▸ What the exercise asks
From the entries below, output the line with "hotfix: alias variable" and each following line up to and including the line with "- @rekajs/utils@0.1.0", exactly as written.
──────
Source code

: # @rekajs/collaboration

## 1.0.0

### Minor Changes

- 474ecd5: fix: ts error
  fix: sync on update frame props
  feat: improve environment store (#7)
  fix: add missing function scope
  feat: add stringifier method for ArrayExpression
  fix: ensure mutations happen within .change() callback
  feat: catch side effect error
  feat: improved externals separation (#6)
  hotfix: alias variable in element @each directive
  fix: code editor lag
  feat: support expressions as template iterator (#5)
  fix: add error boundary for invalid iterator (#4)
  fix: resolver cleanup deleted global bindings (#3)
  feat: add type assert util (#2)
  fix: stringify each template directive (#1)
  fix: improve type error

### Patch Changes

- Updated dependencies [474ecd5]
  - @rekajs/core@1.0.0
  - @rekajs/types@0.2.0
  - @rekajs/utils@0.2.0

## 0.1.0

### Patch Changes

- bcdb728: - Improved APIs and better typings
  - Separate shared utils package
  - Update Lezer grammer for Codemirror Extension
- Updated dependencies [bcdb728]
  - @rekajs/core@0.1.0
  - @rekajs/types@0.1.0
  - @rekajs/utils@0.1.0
──────
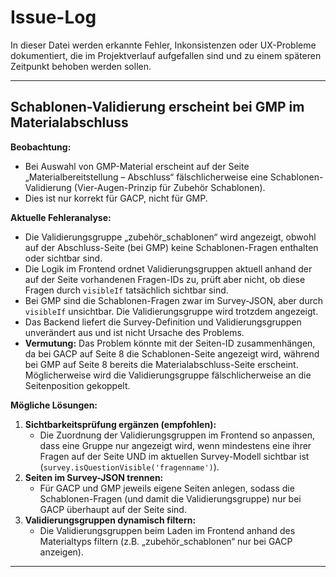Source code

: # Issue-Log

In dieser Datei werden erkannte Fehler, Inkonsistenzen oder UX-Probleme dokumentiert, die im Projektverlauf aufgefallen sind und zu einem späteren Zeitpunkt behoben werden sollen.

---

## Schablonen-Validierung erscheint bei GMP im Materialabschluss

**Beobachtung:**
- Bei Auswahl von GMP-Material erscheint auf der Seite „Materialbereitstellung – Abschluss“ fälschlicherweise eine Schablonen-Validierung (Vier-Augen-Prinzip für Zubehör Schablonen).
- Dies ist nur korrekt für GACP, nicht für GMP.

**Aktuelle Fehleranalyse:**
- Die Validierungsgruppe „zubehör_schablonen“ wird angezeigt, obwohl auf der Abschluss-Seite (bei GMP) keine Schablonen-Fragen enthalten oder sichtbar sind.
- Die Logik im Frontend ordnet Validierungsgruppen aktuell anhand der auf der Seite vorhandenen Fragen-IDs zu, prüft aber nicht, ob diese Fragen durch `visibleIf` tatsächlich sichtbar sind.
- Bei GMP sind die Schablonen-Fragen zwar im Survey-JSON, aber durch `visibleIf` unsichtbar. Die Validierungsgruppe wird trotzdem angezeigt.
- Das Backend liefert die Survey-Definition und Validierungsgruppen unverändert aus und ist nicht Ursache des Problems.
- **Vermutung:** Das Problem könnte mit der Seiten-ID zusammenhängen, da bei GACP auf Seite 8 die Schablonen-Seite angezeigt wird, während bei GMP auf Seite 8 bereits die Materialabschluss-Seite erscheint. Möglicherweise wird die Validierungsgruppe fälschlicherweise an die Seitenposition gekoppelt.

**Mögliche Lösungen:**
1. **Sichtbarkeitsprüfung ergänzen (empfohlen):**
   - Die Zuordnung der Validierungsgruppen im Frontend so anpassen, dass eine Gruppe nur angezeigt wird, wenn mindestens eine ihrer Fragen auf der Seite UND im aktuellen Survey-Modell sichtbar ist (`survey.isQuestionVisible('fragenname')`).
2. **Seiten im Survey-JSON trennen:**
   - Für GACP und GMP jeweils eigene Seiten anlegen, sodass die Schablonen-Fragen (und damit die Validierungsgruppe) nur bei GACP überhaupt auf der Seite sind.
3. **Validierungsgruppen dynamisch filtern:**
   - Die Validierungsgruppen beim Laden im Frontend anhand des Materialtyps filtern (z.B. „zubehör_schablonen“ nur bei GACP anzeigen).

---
──────
▸ Answer area
  hotfix: alias variable in element @each directive
  fix: code editor lag
  feat: support expressions as template iterator (#5)
  fix: add error boundary for invalid iterator (#4)
  fix: resolver cleanup deleted global bindings (#3)
  feat: add type assert util (#2)
  fix: stringify each template directive (#1)
  fix: improve type error

### Patch Changes

- Updated dependencies [474ecd5]
  - @rekajs/core@1.0.0
  - @rekajs/types@0.2.0
  - @rekajs/utils@0.2.0

## 0.1.0

### Patch Changes

- bcdb728: - Improved APIs and better typings
  - Separate shared utils package
  - Update Lezer grammer for Codemirror Extension
- Updated dependencies [bcdb728]
  - @rekajs/core@0.1.0
  - @rekajs/types@0.1.0
  - @rekajs/utils@0.1.0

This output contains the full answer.